--- Exercise input Enclosed Below ---

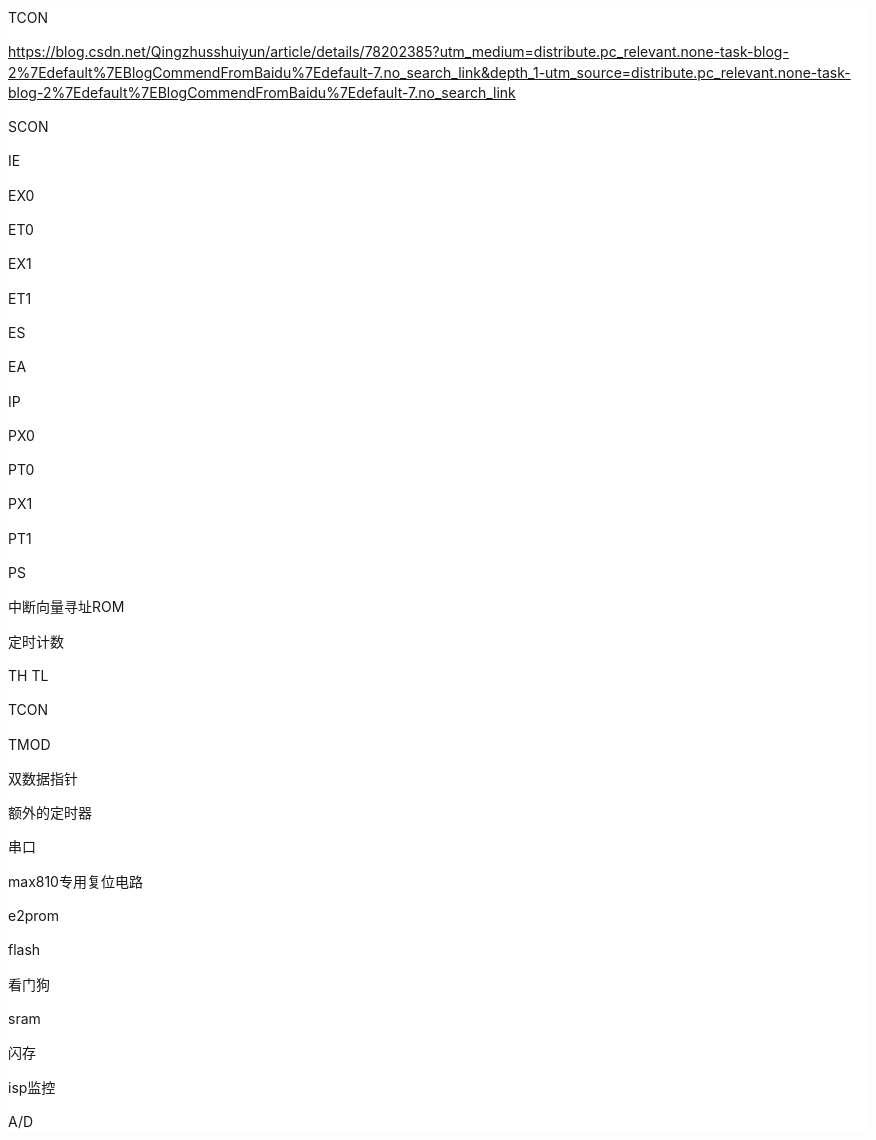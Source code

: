 TCON

https://blog.csdn.net/Qingzhusshuiyun/article/details/78202385?utm_medium=distribute.pc_relevant.none-task-blog-2%7Edefault%7EBlogCommendFromBaidu%7Edefault-7.no_search_link&depth_1-utm_source=distribute.pc_relevant.none-task-blog-2%7Edefault%7EBlogCommendFromBaidu%7Edefault-7.no_search_link

SCON

IE

EX0

ET0

EX1

ET1

ES

EA

IP

PX0

PT0

PX1

PT1

PS

中断向量寻址ROM

定时计数

TH TL

TCON

TMOD

双数据指针

额外的定时器

串口

max810专用复位电路

e2prom

flash

看门狗

sram

闪存

isp监控

A/D
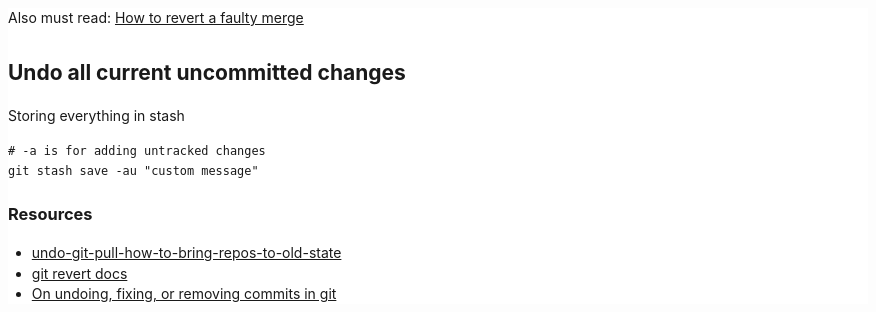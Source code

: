 Also must read: [How to revert a faulty merge](https://github.com/git/git/blob/master/Documentation/howto/revert-a-faulty-merge.txt)

## Undo all current uncommitted changes

Storing everything in stash

```
# -a is for adding untracked changes
git stash save -au "custom message"
```


### Resources

- [undo-git-pull-how-to-bring-repos-to-old-state](https://stackoverflow.com/questions/1223354/undo-git-pull-how-to-bring-repos-to-old-state) 
- [git revert docs](https://git-scm.com/docs/git-revert#Documentation/git-revert.txt--mparent-number)
- [On undoing, fixing, or removing commits in git](https://sethrobertson.github.io/GitFixUm/fixup.html)

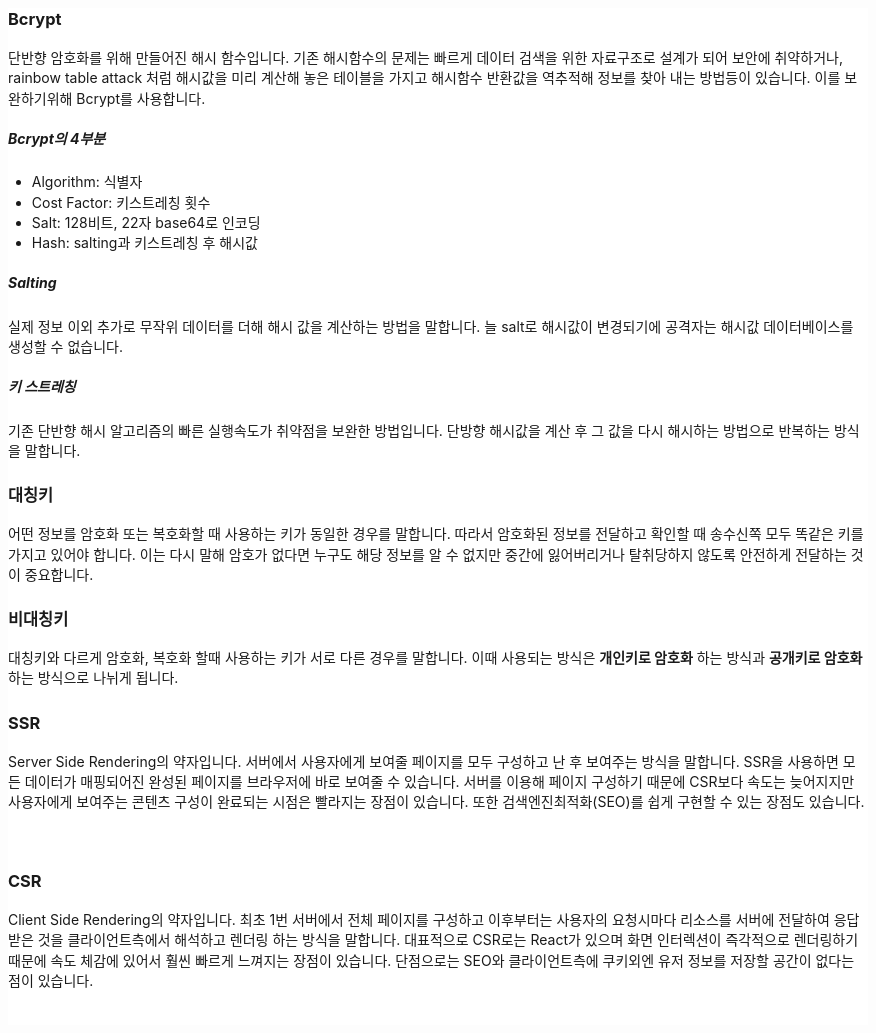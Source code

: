 ### Bcrypt

단반향 암호화를 위해 만들어진 해시 함수입니다. 기존 해시함수의 문제는 빠르게 데이터 검색을 위한 자료구조로 설계가 되어 보안에 취약하거나, rainbow table attack 처럼 해시값을 미리 계산해 놓은 테이블을 가지고 해시함수 반환값을 역추적해 정보를 찾아 내는 방법등이 있습니다. 이를 보완하기위해 Bcrypt를 사용합니다.

##### Bcrypt의 4부분

- Algorithm: 식별자
- Cost Factor: 키스트레칭 횟수
- Salt: 128비트, 22자 base64로 인코딩
- Hash: salting과 키스트레칭 후 해시값

##### Salting

실제 정보 이외 추가로 무작위 데이터를 더해 해시 값을 계산하는 방법을 말합니다. 늘 salt로 해시값이 변경되기에 공격자는 해시값 데이터베이스를 생성할 수 없습니다.

##### 키 스트레칭

기존 단반향 해시 알고리즘의 빠른 실행속도가 취약점을 보완한 방법입니다. 단방향 해시값을 계산 후 그 값을 다시 해시하는 방법으로 반복하는 방식을 말합니다.

### 대칭키

어떤 정보를 암호화 또는 복호화할 때 사용하는 키가 동일한 경우를 말합니다. 따라서 암호화된 정보를 전달하고 확인할 때 송수신쪽 모두 똑같은 키를 가지고 있어야 합니다. 이는 다시 말해 암호가 없다면 누구도 해당 정보를 알 수 없지만 중간에 잃어버리거나 탈취당하지 않도록 안전하게 전달하는 것이 중요합니다.

### 비대칭키

대칭키와 다르게 암호화, 복호화 할때 사용하는 키가 서로 다른 경우를 말합니다. 이때 사용되는 방식은 **개인키로 암호화** 하는 방식과 **공개키로 암호화**하는 방식으로 나뉘게 됩니다.

### 

### SSR

Server Side Rendering의 약자입니다. 서버에서 사용자에게 보여줄 페이지를 모두 구성하고 난 후 보여주는 방식을 말합니다. SSR을 사용하면 모든 데이터가 매핑되어진 완성된 페이지를 브라우저에 바로 보여줄 수 있습니다. 서버를 이용해 페이지 구성하기 때문에 CSR보다 속도는 늦어지지만 사용자에게 보여주는 콘텐츠 구성이 완료되는 시점은 빨라지는 장점이 있습니다. 또한 검색엔진최적화(SEO)를 쉽게 구현할 수 있는 장점도 있습니다.

<br>

### CSR

Client Side Rendering의 약자입니다. 최초 1번 서버에서 전체 페이지를 구성하고 이후부터는 사용자의 요청시마다 리소스를 서버에 전달하여 응답받은 것을 클라이언트측에서 해석하고 렌더링 하는 방식을 말합니다. 대표적으로 CSR로는 React가 있으며 화면 인터렉션이 즉각적으로 렌더링하기 때문에 속도 체감에 있어서 훨씬 빠르게 느껴지는 장점이 있습니다. 단점으로는  SEO와 클라이언트측에 쿠키외엔 유저 정보를 저장할 공간이 없다는 점이 있습니다.

<br>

--- End of Enclosed Exercise input ---

Hand back the records above exactly as they are, pictures excluded.

Source code

: TCON

https://blog.csdn.net/Qingzhusshuiyun/article/details/78202385?utm_medium=distribute.pc_relevant.none-task-blog-2%7Edefault%7EBlogCommendFromBaidu%7Edefault-7.no_search_link&depth_1-utm_source=distribute.pc_relevant.none-task-blog-2%7Edefault%7EBlogCommendFromBaidu%7Edefault-7.no_search_link

SCON

IE

EX0

ET0

EX1

ET1

ES

EA

IP

PX0

PT0

PX1

PT1

PS

中断向量寻址ROM

定时计数

TH TL

TCON

TMOD

双数据指针

额外的定时器

串口

max810专用复位电路

e2prom

flash

看门狗

sram

闪存

isp监控

A/D
Source code

: Also must read: [How to revert a faulty merge](https://github.com/git/git/blob/master/Documentation/howto/revert-a-faulty-merge.txt)

## Undo all current uncommitted changes

Storing everything in stash

```
# -a is for adding untracked changes
git stash save -au "custom message"
```


### Resources

- [undo-git-pull-how-to-bring-repos-to-old-state](https://stackoverflow.com/questions/1223354/undo-git-pull-how-to-bring-repos-to-old-state) 
- [git revert docs](https://git-scm.com/docs/git-revert#Documentation/git-revert.txt--mparent-number)
- [On undoing, fixing, or removing commits in git](https://sethrobertson.github.io/GitFixUm/fixup.html)

Source code

: ### Bcrypt

단반향 암호화를 위해 만들어진 해시 함수입니다. 기존 해시함수의 문제는 빠르게 데이터 검색을 위한 자료구조로 설계가 되어 보안에 취약하거나, rainbow table attack 처럼 해시값을 미리 계산해 놓은 테이블을 가지고 해시함수 반환값을 역추적해 정보를 찾아 내는 방법등이 있습니다. 이를 보완하기위해 Bcrypt를 사용합니다.

##### Bcrypt의 4부분

- Algorithm: 식별자
- Cost Factor: 키스트레칭 횟수
- Salt: 128비트, 22자 base64로 인코딩
- Hash: salting과 키스트레칭 후 해시값

##### Salting

실제 정보 이외 추가로 무작위 데이터를 더해 해시 값을 계산하는 방법을 말합니다. 늘 salt로 해시값이 변경되기에 공격자는 해시값 데이터베이스를 생성할 수 없습니다.

##### 키 스트레칭

기존 단반향 해시 알고리즘의 빠른 실행속도가 취약점을 보완한 방법입니다. 단방향 해시값을 계산 후 그 값을 다시 해시하는 방법으로 반복하는 방식을 말합니다.

### 대칭키

어떤 정보를 암호화 또는 복호화할 때 사용하는 키가 동일한 경우를 말합니다. 따라서 암호화된 정보를 전달하고 확인할 때 송수신쪽 모두 똑같은 키를 가지고 있어야 합니다. 이는 다시 말해 암호가 없다면 누구도 해당 정보를 알 수 없지만 중간에 잃어버리거나 탈취당하지 않도록 안전하게 전달하는 것이 중요합니다.

### 비대칭키

대칭키와 다르게 암호화, 복호화 할때 사용하는 키가 서로 다른 경우를 말합니다. 이때 사용되는 방식은 **개인키로 암호화** 하는 방식과 **공개키로 암호화**하는 방식으로 나뉘게 됩니다.

### 

### SSR

Server Side Rendering의 약자입니다. 서버에서 사용자에게 보여줄 페이지를 모두 구성하고 난 후 보여주는 방식을 말합니다. SSR을 사용하면 모든 데이터가 매핑되어진 완성된 페이지를 브라우저에 바로 보여줄 수 있습니다. 서버를 이용해 페이지 구성하기 때문에 CSR보다 속도는 늦어지지만 사용자에게 보여주는 콘텐츠 구성이 완료되는 시점은 빨라지는 장점이 있습니다. 또한 검색엔진최적화(SEO)를 쉽게 구현할 수 있는 장점도 있습니다.

<br>

### CSR

Client Side Rendering의 약자입니다. 최초 1번 서버에서 전체 페이지를 구성하고 이후부터는 사용자의 요청시마다 리소스를 서버에 전달하여 응답받은 것을 클라이언트측에서 해석하고 렌더링 하는 방식을 말합니다. 대표적으로 CSR로는 React가 있으며 화면 인터렉션이 즉각적으로 렌더링하기 때문에 속도 체감에 있어서 훨씬 빠르게 느껴지는 장점이 있습니다. 단점으로는  SEO와 클라이언트측에 쿠키외엔 유저 정보를 저장할 공간이 없다는 점이 있습니다.

<br>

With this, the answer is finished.